[INPUT MATERIAL Boundary: Start]
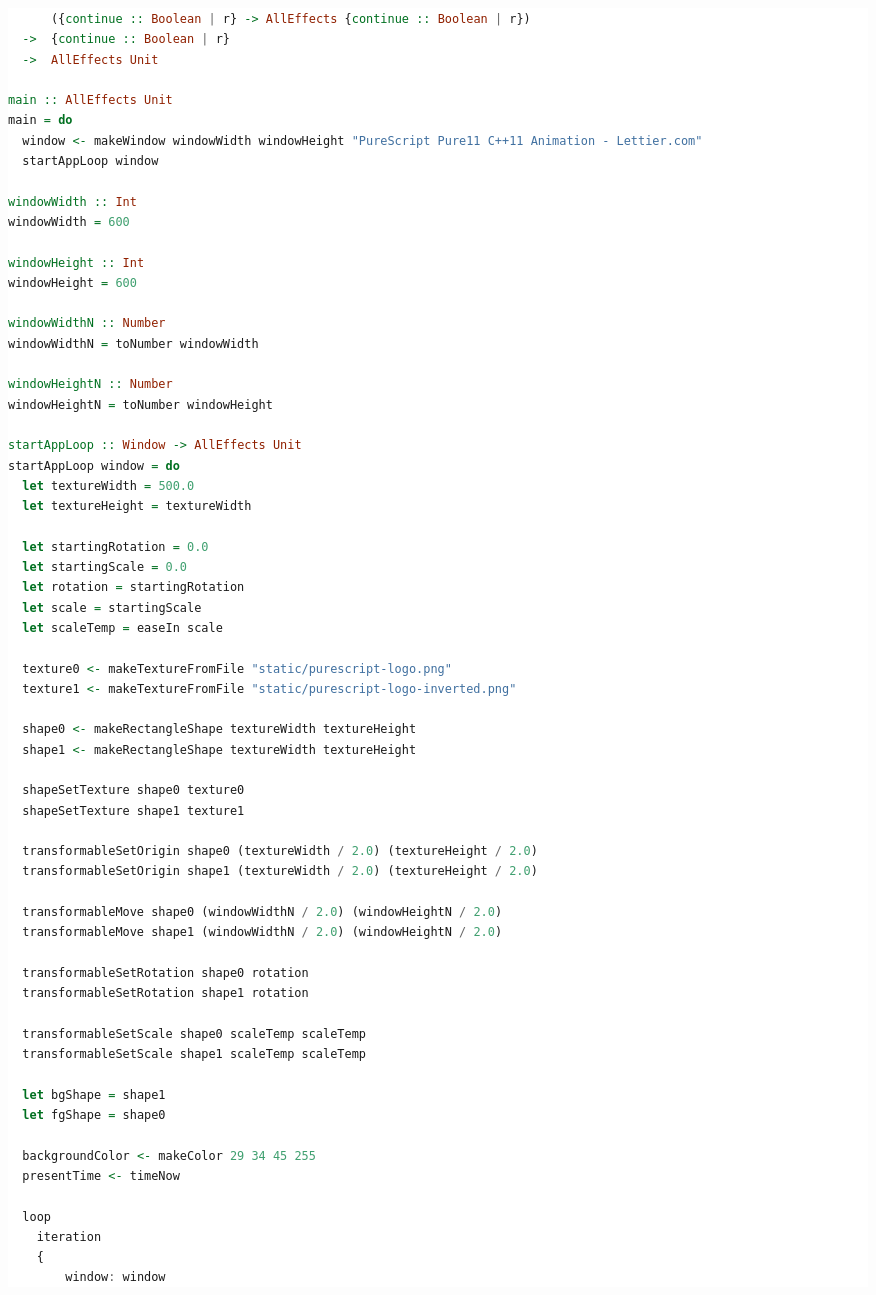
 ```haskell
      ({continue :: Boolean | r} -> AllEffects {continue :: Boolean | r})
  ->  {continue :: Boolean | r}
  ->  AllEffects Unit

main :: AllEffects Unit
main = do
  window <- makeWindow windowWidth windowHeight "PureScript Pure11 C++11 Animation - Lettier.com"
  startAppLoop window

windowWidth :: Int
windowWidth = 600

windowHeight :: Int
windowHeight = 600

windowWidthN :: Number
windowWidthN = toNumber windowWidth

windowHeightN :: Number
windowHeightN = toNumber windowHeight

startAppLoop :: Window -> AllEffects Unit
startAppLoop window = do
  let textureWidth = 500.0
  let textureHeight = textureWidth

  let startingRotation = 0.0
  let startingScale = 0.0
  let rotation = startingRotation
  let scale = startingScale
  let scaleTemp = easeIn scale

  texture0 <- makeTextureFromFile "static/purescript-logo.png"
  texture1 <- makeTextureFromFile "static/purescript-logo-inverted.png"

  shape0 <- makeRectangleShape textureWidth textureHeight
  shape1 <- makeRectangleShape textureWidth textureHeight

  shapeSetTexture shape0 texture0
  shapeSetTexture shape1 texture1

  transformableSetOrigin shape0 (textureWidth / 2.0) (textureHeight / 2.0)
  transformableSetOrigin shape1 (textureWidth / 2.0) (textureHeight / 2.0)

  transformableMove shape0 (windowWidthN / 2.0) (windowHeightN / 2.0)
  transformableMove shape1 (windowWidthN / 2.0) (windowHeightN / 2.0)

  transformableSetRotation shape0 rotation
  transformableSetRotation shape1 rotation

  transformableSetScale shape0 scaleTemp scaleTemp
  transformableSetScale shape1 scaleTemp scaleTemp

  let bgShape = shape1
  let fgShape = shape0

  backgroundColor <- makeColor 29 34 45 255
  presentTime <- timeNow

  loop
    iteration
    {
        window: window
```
[INPUT MATERIAL Boundary: End]
[INPUT MATERIAL Boundary: Start]
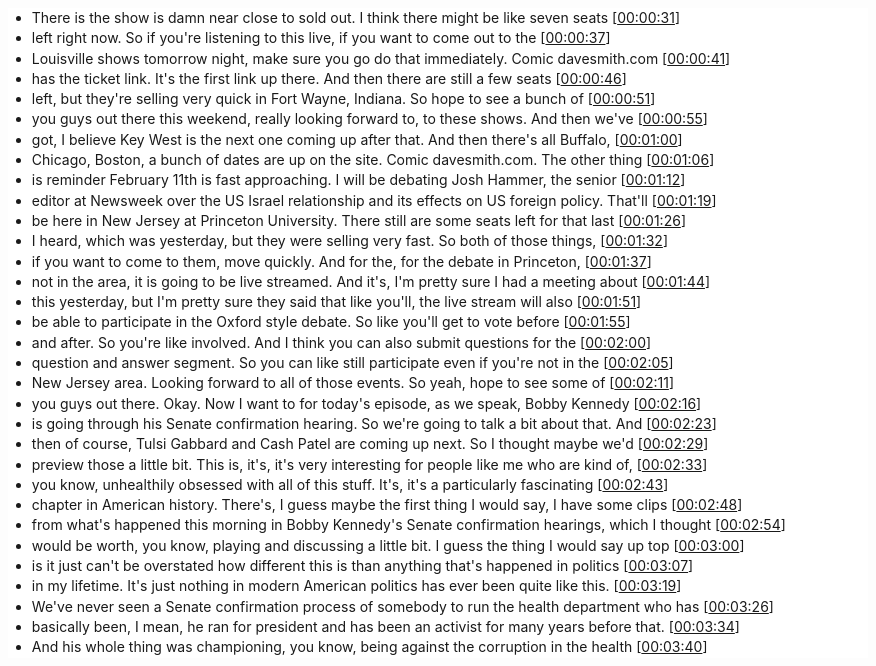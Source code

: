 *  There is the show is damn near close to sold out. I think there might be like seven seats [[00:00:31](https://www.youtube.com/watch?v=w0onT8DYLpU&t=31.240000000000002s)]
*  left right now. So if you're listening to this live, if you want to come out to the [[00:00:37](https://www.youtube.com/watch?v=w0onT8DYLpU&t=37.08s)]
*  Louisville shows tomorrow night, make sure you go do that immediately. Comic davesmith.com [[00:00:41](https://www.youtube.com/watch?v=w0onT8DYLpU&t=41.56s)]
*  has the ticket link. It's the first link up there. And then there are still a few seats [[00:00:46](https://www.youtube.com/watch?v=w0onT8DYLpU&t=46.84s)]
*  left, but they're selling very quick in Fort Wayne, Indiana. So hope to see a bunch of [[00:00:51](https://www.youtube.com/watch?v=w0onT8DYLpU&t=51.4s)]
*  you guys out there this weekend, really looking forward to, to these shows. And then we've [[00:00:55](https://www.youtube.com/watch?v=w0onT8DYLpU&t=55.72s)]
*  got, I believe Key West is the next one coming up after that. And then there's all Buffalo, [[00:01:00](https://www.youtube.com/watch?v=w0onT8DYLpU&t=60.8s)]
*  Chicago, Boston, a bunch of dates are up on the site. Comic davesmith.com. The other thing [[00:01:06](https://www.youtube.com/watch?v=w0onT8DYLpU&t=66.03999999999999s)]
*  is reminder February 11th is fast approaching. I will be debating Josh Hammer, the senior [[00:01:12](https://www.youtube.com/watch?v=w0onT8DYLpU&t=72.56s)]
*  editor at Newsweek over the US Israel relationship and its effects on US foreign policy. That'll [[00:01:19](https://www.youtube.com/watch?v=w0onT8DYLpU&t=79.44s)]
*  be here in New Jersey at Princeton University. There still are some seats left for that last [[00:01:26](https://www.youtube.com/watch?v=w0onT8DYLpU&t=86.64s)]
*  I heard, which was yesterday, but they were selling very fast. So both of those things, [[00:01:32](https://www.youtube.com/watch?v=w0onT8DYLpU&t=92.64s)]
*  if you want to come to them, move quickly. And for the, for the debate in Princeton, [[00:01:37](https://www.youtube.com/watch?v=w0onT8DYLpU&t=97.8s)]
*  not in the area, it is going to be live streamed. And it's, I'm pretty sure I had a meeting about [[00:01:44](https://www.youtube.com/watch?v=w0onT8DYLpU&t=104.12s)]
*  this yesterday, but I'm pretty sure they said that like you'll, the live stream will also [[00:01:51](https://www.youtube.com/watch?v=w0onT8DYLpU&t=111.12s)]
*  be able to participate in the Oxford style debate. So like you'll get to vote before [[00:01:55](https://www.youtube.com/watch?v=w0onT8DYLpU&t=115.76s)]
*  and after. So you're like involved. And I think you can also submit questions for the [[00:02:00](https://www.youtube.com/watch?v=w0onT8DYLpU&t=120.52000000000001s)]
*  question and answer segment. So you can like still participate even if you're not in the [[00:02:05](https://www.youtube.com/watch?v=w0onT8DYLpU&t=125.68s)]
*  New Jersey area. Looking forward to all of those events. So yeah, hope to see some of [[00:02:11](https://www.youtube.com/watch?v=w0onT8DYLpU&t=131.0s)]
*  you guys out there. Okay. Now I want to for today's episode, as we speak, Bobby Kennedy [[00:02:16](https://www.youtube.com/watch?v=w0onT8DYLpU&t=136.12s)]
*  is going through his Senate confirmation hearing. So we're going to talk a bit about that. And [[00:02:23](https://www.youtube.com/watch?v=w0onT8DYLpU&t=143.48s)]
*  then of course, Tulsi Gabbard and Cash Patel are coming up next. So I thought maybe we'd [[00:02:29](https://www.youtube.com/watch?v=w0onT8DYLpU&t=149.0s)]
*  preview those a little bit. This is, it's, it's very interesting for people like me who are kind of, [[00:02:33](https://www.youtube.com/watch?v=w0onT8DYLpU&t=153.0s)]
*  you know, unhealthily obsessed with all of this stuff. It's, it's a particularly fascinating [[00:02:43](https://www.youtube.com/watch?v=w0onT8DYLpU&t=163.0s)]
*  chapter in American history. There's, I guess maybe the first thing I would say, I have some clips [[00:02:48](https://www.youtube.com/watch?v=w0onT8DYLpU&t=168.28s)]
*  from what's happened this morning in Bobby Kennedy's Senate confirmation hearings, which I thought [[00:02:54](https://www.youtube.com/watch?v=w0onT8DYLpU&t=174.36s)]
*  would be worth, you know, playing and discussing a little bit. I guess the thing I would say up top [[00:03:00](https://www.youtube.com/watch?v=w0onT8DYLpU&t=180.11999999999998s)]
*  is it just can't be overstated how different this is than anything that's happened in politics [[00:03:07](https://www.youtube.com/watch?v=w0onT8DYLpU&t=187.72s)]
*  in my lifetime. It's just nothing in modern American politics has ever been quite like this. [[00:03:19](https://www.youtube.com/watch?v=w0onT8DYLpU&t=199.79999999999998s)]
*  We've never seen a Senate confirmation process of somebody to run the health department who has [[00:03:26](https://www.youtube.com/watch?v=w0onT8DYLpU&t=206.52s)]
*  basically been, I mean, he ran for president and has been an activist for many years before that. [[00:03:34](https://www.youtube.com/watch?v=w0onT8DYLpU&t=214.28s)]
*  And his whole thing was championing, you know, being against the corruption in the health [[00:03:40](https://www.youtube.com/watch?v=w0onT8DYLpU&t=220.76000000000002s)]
[INPUT MATERIAL Boundary: End]
[INPUT MATERIAL Boundary: Start]
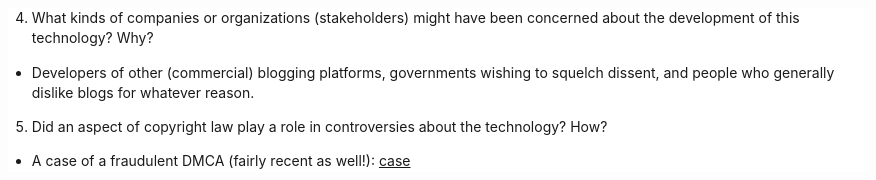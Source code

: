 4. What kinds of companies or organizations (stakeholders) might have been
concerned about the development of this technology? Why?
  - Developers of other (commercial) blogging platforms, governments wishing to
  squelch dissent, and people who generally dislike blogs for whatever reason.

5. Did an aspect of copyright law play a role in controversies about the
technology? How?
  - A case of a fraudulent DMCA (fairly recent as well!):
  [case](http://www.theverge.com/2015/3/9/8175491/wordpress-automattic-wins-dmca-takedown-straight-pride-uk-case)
[INPUT MATERIAL Boundary: End]
ABOUT THIS TASK | Your task is to restate, word for word, only those lines above that fall between the line holding "has the ticket" and the line holding "out there this", inclusive.

TASK RESPONSE |
*  has the ticket link. It's the first link up there. And then there are still a few seats [[00:00:46](https://www.youtube.com/watch?v=w0onT8DYLpU&t=46.84s)]
*  left, but they're selling very quick in Fort Wayne, Indiana. So hope to see a bunch of [[00:00:51](https://www.youtube.com/watch?v=w0onT8DYLpU&t=51.4s)]
*  you guys out there this weekend, really looking forward to, to these shows. And then we've [[00:00:55](https://www.youtube.com/watch?v=w0onT8DYLpU&t=55.72s)]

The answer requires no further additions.